Online evaluation metrics allow you to score all your production traces and easily identify any issues with your production LLM application.

When working with LLMs in production, the sheer number of traces means that it isn't possible to manually review each trace. Opik allows you to define LLM as a Judge metrics that will automatically score the LLM calls logged to the platform.

Opik LLM as a Judge

By defining LLM as a Judge metrics that run on all your production traces, you will be able to automate the monitoring of your LLM calls for hallucinations, answer relevance or any other task specific metric.

Defining scoring rules

Scoring rules can be defined through both the UI and the REST API.

To create a new scoring metric in the UI, first navigate to the project you would like to monitor. Once you have navigated to the rules tab, you will be able to create a new rule.

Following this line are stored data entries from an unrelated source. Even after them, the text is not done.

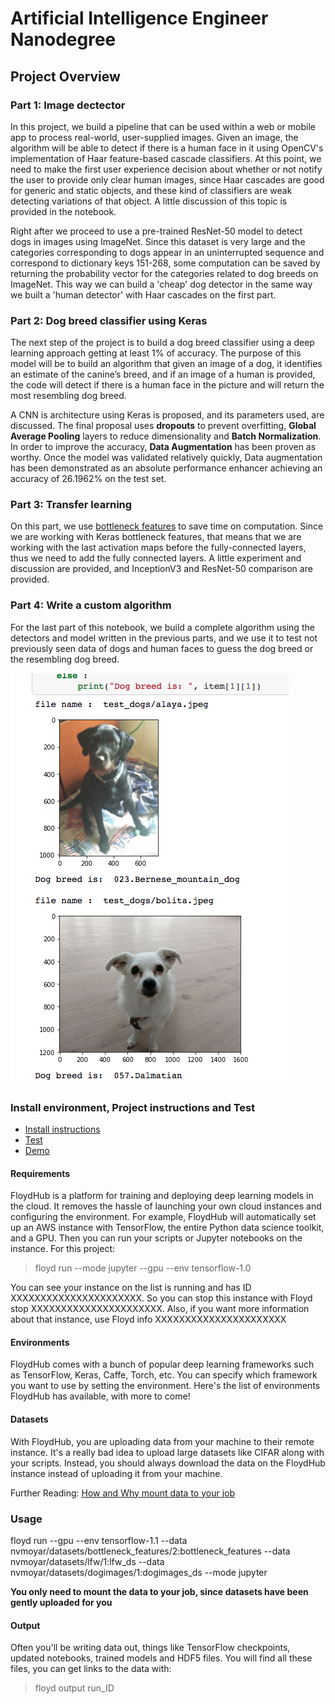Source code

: # Artificial Intelligence Engineer Nanodegree

[//]: # (Image References)

[image1]: ./images/dog-breed-classifier_screenshot.png "Project Screenshot"


## Project Overview

### Part 1: Image dectector

In this project, we build a pipeline that can be used within a web or mobile app to process real-world, user-supplied images. Given an image, the algorithm will be able to detect if there is a human face in it using OpenCV's implementation of Haar feature-based cascade classifiers. At this point, we need to make the first user experience decision about whether or not notify the user to provide only clear human images, since Haar cascades are good for generic and static objects, and these kind of classifiers are weak detecting variations of that object. A little discussion of this topic is provided in the notebook. 

Right after we proceed to use a pre-trained ResNet-50 model to detect dogs in images using ImageNet. Since this dataset is very large and the categories corresponding to dogs appear in an uninterrupted sequence and correspond to dictionary keys 151-268, some computation can be saved by returning the probability vector for the categories related to dog breeds on ImageNet. This way we can build a 'cheap' dog detector in the same way we built a 'human detector' with Haar cascades on the first part. 

### Part 2: Dog breed classifier using Keras 

The next step of the project is to build a dog breed classifier using a deep learning approach getting at least 1% of accuracy. The purpose of this model will be to build an algorithm that given an image of a dog, it identifies an estimate of the canine’s breed, and   if an image of a human is provided, the code will detect if there is a human face in the picture and will return the most resembling dog breed.   

A CNN is architecture using Keras is proposed, and its parameters used, are discussed. The final proposal uses **dropouts** to prevent overfitting, **Global Average Pooling** layers to reduce dimensionality and **Batch Normalization**. In order to improve the accuracy, **Data Augmentation** has been proven as worthy. Once the model was validated relatively quickly, Data augmentation has been demonstrated as an absolute performance enhancer achieving an accuracy of 26.1962% on the test set. 

### Part 3: Transfer learning

On this part, we use [bottleneck features](https://blog.keras.io/building-powerful-image-classification-models-using-very-little-data.html) to save time on computation. Since we are working with Keras bottleneck features, that means that we are working with the last activation maps before the fully-connected layers, thus we need to add the fully connected layers. A little experiment and discussion are provided, and InceptionV3 and ResNet-50 comparison are provided. 

### Part 4: Write a custom algorithm

For the last part of this notebook, we build a complete algorithm using the detectors and model written in the previous parts, and we use it to test not previously seen data of dogs and human faces to guess the dog breed or the resembling dog breed. 

![Project Screenshot][image1]


### Install environment, Project instructions and Test

* [Install instructions](https://github.com/udacity/dog-project)
* [Test](http://localhost:8888/notebooks/AIND-DogBreedClassifier/dog_app.ipynb)
* [Demo](https://www.floydhub.com/nvmoyar/projects/dog-breed)

#### Requirements

FloydHub is a platform for training and deploying deep learning models in the cloud. It removes the hassle of launching your own cloud instances and configuring the environment. For example, FloydHub will automatically set up an AWS instance with TensorFlow, the entire Python data science toolkit, and a GPU. Then you can run your scripts or Jupyter notebooks on the instance. 
For this project: 

> floyd run --mode jupyter --gpu --env tensorflow-1.0

You can see your instance on the list is running and has ID XXXXXXXXXXXXXXXXXXXXXX. So you can stop this instance with Floyd stop XXXXXXXXXXXXXXXXXXXXXX. Also, if you want more information about that instance, use Floyd info XXXXXXXXXXXXXXXXXXXXXX

#### Environments

FloydHub comes with a bunch of popular deep learning frameworks such as TensorFlow, Keras, Caffe, Torch, etc. You can specify which framework you want to use by setting the environment. Here's the list of environments FloydHub has available, with more to come!

#### Datasets 

With FloydHub, you are uploading data from your machine to their remote instance. It's a really bad idea to upload large datasets like CIFAR along with your scripts. Instead, you should always download the data on the FloydHub instance instead of uploading it from your machine.

Further Reading: [How and Why mount data to your job](https://docs.floydhub.com/guides/data/mounting_data/)

### Usage 

floyd run --gpu --env tensorflow-1.1 --data nvmoyar/datasets/bottleneck_features/2:bottleneck_features --data nvmoyar/datasets/lfw/1:lfw_ds --data nvmoyar/datasets/dogimages/1:dogimages_ds --mode jupyter

**You only need to mount the data to your job, since datasets have been gently uploaded for you**

#### Output

Often you'll be writing data out, things like TensorFlow checkpoints, updated notebooks, trained models and HDF5 files. You will find all these files, you can get links to the data with:

> floyd output run_ID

Online evaluation rule modal

When creating a new rule, you will be presented with the following options:

  1. Name: The name of the rule
  2. Sampling rate: The percentage of traces to score. When set to 1, all traces will be scored.
  3. Model: The model to use to run the LLM as a Judge metric. As we use structured outputs to ensure the consistency of the LLM response, you will only be able to use gpt-4o and gpt-4o-mini models.
  4. Prompt: The LLM as a Judge prompt to use. Opik provides a set of base prompts (Hallucination, Moderation, Answer Relevance) that you can use or you can define your own. Variables in the prompt should be in {{variable_name}} format.
  5. Variable mapping: This is the mapping of the variables in the prompt to the values from the trace.
  6. Score definition: This is the format of the output of the LLM as a Judge metric. By adding more than one score, you can define LLM as a Judge metrics that score an LLM output along different dimensions.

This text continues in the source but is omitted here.